Nowa petycja prawicy. Gmyz apeluje do Dudy, by ułaskawił skazanego, który chciał "pomóc PiS"
Marek Falenta - biznesmen, który zlecał nagrywanie polityków w aferze podsłuchowej - odbywa wyrok 2,5 roku więzienia. W sieci pojawiła się petycja o ułaskawienie więźnia, skierowana do prezydenta Andrzeja Dudy, która wzbudziła zainteresowanie dziennikarzy i komentatorów.
Petycję podpisał i udostępnił m.in. dziennikarz śledczy i korespondent TVP Cezary Gmyz, obserwowany na Twitterze przez 154 tys. osób. “Nie wiem, czy Falenta jest winny czy nie. Ale jest coś głęboko niesprawiedliwego w tym, że 'bohaterowie' taśm z Sowy i Pałacyku Sobańskich chodzą po wolności a on ma iść siedzieć. Podpisuję” - napisał na swoim profilu.
Marek Falenta współpracował z funkcjonariuszami ABW i CBA, którym udostępniał nielegalnie zdobyte nagrania. Jak w toku śledztwa zeznawał Łukasz N., jeden z kelnerów w restauracji Sowa & Przyjaciele oraz Amber Room, któremu biznesmen zlecał zakładanie podsłuchów, Falenta mówił mu, że “jest blisko z PiS i że może zorganizować z prezesem Kaczyńskim spotkanie, i że te nagrania mogą pomóc PiS”.

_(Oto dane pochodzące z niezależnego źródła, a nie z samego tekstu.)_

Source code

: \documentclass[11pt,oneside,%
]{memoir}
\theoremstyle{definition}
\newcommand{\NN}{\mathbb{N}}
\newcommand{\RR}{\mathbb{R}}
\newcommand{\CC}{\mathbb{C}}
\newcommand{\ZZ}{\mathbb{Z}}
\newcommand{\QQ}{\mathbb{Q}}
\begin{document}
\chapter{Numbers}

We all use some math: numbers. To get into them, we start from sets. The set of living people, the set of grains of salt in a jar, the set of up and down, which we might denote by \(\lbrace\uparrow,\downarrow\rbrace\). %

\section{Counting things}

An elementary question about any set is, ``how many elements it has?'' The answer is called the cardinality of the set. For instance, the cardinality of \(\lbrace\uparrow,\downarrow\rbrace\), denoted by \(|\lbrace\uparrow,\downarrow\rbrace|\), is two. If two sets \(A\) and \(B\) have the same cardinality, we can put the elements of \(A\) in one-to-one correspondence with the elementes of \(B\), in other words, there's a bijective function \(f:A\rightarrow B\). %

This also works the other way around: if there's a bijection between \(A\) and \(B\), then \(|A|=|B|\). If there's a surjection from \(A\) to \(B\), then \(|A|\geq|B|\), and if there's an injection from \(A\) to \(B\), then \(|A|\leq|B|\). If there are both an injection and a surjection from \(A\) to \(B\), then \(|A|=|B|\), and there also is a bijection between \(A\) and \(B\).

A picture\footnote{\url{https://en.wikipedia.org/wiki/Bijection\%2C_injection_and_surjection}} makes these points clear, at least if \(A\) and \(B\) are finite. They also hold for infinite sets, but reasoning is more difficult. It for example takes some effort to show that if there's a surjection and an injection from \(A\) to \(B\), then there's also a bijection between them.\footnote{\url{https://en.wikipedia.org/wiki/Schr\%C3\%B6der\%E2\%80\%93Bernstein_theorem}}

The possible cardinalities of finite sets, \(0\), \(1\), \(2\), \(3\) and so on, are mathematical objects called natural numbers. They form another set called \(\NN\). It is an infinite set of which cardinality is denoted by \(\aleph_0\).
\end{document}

Jeden z bliskich współpracowników Falenty Marcin W. zeznawał z kolei: “Uważał, że w rządzie powinno być więcej PiS, bo łatwiej się z nimi dogadać. Mówił: ‘Ci są najedzeni, a tamci głodni’. Uważał, że musi mieć swoich ministrów”.
Autorką petycji Agnieszka Szalkowska, której - jak mówi w filmie zamieszczonym na stronie - Falenta pomógł w uratowaniu życia jej urodzonej w 24. tygodniu ciąży córce. “Jest o wiele więcej osób takich jak ja, którym bezinteresownie pomógł Marek Falenta i nie wyobrażam sobie, by dzisiaj jemu nie pomóc” - przekonuje.

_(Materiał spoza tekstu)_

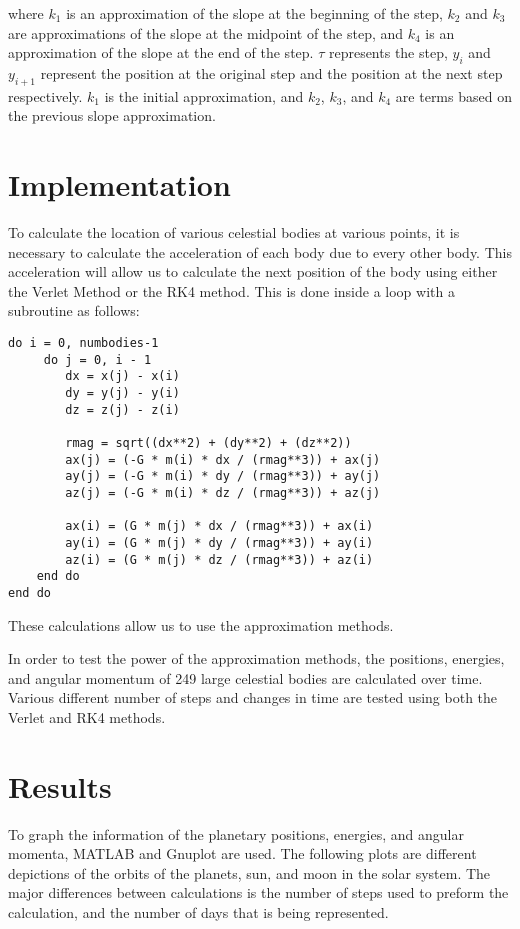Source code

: \documentclass{article}
\begin{document}
\begin{multicols}{2}
\vspace{0.1in}

where $k_1$ is an approximation of the slope at the beginning of the step, $k_2$ and $k_3$ are approximations of the slope at the midpoint of the step, and $k_4$ is an approximation of the slope at the end of the step. $\tau$ represents the step, $y_i$ and $y_{i+1}$ represent the position at the original step and the position at the next step respectively. $k_1$ is the initial approximation, and $k_2$, $k_3$, and $k_4$ are terms based on the previous slope approximation.

\section{Implementation}
To calculate the location of various celestial bodies at various points, it is necessary to calculate the acceleration of each body due to every other body. This acceleration will allow us to calculate the next position of the body using either the Verlet Method or the RK4 method. This is done inside a loop with a subroutine as follows:

\begin{verbatim}
do i = 0, numbodies-1
     do j = 0, i - 1
        dx = x(j) - x(i)
        dy = y(j) - y(i)
        dz = z(j) - z(i)

        rmag = sqrt((dx**2) + (dy**2) + (dz**2))
        ax(j) = (-G * m(i) * dx / (rmag**3)) + ax(j) 
        ay(j) = (-G * m(i) * dy / (rmag**3)) + ay(j)
        az(j) = (-G * m(i) * dz / (rmag**3)) + az(j)

        ax(i) = (G * m(j) * dx / (rmag**3)) + ax(i)
        ay(i) = (G * m(j) * dy / (rmag**3)) + ay(i)
        az(i) = (G * m(j) * dz / (rmag**3)) + az(i)
    end do
end do
\end{verbatim}

These calculations allow us to use the approximation methods.

In order to test the power of the approximation methods, the positions, energies, and angular momentum of 249 large celestial bodies are calculated over time. Various different number of steps and changes in time are tested using both the Verlet and RK4 methods.

\section{Results}
To graph the information of the planetary positions, energies, and angular momenta, MATLAB and Gnuplot are used. The following plots are different depictions of the orbits of the planets, sun, and moon in the solar system. The major differences between calculations is the number of steps used to preform the calculation, and the number of days that is being represented.



\end{multicols}
\end{document}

Wcześniej o ułaskawienie starała się u prezydenta żona biznesmena, ale Duda nie zdecydował się na ten krok, mimo że wcześniej zastosował prawo łaski wobec skazanych za łamanie prawa podczas operacji specjalnych CBA polityków PiS Mariusza Kamińskiego i Macieja Wąsika.
Jak informowała “Gazeta Wyborcza”, mimo zakończenia procesu Falenty w mediach pojawiają się nowe nagrania z podsłuchów polityków PO. Dysponuje nimi kontrolowana przez PiS TVP Info, która latem 2017 r. nowych nagrań z podsłuchów użyła dwa razy. Za każdym razem wtedy, kiedy wybuchał kryzys polityczny osłabiający notowania PiS.